As for "many prominent Scientists have quoted Homo erectus as Homo sapiens". Firstly, can't you see that it sounds just like Watchtower propaganda? No scientist uses the expression "many prominent scientists" because it carries no weight of evidence. What is critically important is the geology and stratum in which the fossil was found, the detailed evidence of morphology to place it within the existing phylogenetic tree. Not forgetting the multidisciplinary dating appraisal of the soils and rocks as well as the fossil.
Secondly the labelling of species (taxonomy) is a permanent scholarly tug of war between the "splitters" and the "lumpers", those who wish to form new species or genera and those who would place them under existing labels.
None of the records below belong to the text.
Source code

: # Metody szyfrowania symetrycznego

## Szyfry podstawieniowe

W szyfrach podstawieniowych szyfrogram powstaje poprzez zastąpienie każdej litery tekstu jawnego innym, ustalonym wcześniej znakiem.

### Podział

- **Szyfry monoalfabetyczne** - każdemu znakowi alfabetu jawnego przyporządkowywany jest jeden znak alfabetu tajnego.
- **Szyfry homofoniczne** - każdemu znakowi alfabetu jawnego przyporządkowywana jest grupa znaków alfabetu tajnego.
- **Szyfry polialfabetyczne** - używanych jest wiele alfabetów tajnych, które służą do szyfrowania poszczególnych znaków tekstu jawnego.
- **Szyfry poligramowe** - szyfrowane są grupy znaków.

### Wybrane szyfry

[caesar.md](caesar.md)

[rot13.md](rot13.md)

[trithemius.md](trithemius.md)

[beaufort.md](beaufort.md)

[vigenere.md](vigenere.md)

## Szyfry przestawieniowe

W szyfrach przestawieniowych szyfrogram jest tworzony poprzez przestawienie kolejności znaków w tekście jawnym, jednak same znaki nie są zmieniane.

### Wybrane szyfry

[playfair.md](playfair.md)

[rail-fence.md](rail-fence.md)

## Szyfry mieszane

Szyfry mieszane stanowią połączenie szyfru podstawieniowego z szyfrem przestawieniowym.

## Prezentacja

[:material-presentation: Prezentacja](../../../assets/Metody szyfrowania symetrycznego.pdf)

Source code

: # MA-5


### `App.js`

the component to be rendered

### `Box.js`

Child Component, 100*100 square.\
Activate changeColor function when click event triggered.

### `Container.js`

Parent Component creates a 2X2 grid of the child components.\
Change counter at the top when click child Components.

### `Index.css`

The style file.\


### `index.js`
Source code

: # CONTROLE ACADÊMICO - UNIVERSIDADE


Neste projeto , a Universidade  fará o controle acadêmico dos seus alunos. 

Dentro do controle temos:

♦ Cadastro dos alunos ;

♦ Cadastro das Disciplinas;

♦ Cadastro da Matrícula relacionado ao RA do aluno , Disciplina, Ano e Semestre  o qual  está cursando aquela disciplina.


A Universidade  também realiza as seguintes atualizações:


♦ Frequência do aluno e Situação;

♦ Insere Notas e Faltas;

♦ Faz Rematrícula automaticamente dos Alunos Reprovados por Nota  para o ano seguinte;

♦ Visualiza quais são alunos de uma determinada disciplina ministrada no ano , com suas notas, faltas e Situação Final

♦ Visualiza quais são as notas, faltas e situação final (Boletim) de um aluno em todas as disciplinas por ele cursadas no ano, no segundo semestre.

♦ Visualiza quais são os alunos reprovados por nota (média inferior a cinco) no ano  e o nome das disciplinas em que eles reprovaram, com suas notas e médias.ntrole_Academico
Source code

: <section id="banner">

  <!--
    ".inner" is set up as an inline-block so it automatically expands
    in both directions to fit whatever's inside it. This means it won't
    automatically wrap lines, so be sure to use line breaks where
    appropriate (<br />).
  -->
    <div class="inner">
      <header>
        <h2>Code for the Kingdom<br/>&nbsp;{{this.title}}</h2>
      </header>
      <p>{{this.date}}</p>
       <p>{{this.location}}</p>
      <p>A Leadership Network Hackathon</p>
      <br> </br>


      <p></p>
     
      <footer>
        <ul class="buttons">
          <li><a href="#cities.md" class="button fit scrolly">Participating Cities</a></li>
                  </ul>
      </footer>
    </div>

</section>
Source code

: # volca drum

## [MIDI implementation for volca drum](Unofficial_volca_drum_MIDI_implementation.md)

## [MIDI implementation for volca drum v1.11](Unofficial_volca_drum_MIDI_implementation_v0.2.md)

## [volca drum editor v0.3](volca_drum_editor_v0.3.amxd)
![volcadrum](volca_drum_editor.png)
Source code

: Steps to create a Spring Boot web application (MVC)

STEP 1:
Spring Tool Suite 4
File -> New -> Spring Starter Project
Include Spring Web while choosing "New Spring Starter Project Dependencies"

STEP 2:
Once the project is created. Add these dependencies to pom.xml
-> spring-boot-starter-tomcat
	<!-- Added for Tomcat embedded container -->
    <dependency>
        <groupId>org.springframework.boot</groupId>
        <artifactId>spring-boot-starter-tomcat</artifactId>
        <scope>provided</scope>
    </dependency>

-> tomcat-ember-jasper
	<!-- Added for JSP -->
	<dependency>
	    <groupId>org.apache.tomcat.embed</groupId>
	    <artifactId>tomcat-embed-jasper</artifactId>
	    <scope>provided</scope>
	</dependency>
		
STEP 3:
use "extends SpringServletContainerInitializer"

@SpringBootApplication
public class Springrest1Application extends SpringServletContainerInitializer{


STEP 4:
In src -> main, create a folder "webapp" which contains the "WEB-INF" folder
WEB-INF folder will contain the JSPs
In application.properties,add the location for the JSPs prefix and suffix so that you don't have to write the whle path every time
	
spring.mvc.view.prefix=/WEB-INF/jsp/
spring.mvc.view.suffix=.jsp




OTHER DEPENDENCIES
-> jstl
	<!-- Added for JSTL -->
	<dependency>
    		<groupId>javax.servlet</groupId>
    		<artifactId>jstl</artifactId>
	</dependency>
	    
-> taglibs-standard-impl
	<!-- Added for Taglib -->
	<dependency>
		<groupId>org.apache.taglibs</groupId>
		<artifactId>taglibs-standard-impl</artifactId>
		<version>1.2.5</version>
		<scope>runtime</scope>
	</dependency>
There are no divinely ordained "kinds". . . So whatever the taxa, habilis, erectus or heidlebergensis as species, it does not deny them being ancestral to sapiens.
The science regarding human evolution has not yet been fully written, there is a lot yet to be discovered and discoveries are being made more frequently than ever in this field. Understandably science is a long way off from having a complete record-- but what the evidence most certainly is NOT showing us, is any basis for a mythical and miraculous creation of Adam and Eve.